» Aim of the task
Your answer should be every line below that includes the word "DoxyCompactItemize".
------------------------------------------------
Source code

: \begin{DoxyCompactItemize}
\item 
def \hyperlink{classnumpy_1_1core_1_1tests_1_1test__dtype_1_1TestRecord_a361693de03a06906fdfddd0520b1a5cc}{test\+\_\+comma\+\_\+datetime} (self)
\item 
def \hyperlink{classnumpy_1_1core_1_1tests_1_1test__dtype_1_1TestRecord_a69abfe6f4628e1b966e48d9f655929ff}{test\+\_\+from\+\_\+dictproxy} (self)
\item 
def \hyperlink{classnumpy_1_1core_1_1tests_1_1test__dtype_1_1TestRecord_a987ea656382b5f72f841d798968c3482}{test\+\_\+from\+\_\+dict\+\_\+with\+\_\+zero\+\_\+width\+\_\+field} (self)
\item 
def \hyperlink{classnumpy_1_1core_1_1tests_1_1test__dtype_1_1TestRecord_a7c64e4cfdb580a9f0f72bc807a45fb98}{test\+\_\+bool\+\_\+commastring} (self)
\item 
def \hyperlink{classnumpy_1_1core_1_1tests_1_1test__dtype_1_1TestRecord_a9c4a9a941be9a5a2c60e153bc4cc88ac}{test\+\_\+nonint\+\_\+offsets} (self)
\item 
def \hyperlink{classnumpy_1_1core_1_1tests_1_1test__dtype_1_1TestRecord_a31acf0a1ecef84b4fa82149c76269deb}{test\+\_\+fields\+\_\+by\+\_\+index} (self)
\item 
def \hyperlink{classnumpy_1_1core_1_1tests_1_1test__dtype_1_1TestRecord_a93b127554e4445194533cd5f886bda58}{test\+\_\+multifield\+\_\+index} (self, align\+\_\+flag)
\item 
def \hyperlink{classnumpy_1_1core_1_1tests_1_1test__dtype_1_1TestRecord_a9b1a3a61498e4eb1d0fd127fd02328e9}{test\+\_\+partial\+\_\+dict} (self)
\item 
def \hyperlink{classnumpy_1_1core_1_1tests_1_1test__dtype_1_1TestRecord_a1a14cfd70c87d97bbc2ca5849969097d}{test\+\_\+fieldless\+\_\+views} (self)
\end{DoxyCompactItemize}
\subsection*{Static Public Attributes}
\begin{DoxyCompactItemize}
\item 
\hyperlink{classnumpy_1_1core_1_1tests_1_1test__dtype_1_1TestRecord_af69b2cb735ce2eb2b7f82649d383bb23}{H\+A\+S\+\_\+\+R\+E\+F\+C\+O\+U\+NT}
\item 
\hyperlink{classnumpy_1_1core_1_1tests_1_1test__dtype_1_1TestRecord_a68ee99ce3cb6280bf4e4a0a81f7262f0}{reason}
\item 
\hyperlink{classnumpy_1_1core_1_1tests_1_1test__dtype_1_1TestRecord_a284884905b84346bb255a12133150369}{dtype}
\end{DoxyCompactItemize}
------------------------------------------------
» Problem solution
: \begin{DoxyCompactItemize}
\end{DoxyCompactItemize}
\begin{DoxyCompactItemize}
\end{DoxyCompactItemize}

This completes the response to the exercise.